EXERCISE DIRECTIONS: Give only a number in reply. It should be how many lines in the records contain the string "업데이트".

Source data:
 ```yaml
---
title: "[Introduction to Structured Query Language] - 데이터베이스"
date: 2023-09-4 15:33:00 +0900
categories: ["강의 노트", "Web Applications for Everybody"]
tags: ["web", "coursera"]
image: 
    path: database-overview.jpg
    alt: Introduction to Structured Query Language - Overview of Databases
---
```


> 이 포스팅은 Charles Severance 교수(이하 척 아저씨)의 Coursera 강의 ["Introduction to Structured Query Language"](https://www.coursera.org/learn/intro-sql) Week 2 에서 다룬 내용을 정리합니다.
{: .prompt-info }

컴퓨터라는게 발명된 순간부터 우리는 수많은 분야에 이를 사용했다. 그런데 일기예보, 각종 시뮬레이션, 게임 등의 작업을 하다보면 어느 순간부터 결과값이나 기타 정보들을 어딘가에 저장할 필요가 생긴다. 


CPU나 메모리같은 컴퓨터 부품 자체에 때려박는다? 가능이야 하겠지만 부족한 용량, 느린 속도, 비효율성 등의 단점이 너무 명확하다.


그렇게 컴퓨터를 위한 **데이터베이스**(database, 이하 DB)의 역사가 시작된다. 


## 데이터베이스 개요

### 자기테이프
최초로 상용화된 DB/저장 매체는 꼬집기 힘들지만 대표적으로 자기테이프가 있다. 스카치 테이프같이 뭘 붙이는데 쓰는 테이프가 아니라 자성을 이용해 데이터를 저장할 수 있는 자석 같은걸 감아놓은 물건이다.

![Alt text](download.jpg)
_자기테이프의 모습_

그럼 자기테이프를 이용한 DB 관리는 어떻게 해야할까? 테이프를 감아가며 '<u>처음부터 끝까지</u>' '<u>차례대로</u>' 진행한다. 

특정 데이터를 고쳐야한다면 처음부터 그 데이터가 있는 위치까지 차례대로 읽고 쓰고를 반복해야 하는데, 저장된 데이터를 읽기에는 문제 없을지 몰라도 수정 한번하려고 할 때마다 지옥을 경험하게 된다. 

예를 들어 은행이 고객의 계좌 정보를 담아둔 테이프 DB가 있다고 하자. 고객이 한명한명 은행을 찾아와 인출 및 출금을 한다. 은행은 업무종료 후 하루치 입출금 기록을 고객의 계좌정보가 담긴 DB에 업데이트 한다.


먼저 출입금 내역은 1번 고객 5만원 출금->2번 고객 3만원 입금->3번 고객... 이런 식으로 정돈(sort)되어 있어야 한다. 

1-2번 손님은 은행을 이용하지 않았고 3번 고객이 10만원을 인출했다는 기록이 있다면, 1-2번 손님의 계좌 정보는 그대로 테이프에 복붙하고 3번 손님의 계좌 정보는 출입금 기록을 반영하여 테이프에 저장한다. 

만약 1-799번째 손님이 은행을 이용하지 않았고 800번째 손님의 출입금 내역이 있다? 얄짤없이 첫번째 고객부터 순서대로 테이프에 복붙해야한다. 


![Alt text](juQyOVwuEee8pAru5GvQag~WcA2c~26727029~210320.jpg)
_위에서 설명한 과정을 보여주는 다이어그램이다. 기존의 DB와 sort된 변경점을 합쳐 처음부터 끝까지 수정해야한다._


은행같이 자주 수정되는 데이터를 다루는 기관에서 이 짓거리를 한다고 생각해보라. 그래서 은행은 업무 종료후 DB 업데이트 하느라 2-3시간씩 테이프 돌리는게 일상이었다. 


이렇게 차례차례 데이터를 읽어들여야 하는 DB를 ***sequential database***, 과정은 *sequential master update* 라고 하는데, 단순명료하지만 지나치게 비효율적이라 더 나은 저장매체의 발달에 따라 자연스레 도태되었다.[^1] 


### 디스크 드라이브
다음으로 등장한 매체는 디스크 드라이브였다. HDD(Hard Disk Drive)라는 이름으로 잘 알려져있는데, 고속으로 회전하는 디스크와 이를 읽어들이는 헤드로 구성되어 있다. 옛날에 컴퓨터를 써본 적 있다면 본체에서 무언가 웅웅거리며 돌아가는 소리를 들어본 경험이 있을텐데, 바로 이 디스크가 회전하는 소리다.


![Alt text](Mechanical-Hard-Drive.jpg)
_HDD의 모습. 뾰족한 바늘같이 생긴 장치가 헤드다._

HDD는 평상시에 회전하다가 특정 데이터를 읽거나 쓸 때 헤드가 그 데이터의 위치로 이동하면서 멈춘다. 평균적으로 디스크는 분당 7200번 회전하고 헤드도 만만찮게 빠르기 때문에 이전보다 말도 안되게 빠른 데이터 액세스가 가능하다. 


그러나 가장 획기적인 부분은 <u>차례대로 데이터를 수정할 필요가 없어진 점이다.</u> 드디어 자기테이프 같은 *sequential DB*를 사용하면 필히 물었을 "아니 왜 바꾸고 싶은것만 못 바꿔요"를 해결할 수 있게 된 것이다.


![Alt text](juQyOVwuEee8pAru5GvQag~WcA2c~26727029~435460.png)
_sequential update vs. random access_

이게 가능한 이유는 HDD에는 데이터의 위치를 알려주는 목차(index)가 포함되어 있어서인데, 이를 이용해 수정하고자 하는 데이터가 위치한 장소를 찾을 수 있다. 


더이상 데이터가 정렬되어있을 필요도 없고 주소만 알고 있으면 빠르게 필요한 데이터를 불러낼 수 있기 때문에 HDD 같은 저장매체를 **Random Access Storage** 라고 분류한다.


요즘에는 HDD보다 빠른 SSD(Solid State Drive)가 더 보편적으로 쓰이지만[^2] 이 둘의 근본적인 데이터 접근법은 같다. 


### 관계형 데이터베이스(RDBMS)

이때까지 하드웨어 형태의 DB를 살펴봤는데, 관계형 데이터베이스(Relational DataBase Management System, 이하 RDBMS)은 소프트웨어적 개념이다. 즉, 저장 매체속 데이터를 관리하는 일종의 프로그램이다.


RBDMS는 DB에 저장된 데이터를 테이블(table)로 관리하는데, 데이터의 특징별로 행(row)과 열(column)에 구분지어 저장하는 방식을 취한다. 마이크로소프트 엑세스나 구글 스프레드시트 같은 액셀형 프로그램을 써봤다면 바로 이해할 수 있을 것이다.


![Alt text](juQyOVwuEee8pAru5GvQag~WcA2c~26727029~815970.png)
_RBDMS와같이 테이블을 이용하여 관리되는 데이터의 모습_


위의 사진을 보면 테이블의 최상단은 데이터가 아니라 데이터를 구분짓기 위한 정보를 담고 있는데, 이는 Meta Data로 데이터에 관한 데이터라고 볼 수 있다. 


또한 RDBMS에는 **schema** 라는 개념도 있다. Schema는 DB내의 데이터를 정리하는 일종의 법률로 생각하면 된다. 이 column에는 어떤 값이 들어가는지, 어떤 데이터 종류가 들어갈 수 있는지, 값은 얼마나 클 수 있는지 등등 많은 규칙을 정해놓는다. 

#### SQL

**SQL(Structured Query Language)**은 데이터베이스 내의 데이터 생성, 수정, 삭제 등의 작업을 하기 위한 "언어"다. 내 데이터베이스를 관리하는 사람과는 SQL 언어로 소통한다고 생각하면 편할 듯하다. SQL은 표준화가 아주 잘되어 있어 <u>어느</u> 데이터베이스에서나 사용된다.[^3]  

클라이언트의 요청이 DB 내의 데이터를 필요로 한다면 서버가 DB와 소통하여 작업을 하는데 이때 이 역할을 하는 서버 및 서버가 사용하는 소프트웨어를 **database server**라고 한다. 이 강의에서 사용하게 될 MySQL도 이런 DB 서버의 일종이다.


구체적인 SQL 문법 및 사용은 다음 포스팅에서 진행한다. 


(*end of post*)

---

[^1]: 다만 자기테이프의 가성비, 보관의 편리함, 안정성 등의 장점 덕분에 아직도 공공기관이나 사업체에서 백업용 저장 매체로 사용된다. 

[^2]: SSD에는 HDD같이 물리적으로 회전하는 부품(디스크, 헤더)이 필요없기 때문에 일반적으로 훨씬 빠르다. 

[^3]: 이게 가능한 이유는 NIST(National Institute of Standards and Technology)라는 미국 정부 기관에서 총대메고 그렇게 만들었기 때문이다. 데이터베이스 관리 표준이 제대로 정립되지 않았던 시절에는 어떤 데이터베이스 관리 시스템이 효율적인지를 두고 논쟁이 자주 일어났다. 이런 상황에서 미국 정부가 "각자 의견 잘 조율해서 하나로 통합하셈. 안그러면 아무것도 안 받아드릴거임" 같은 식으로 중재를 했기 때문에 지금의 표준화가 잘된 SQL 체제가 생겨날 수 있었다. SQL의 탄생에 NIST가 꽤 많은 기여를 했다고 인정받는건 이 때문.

EXERCISE ANSWER: 2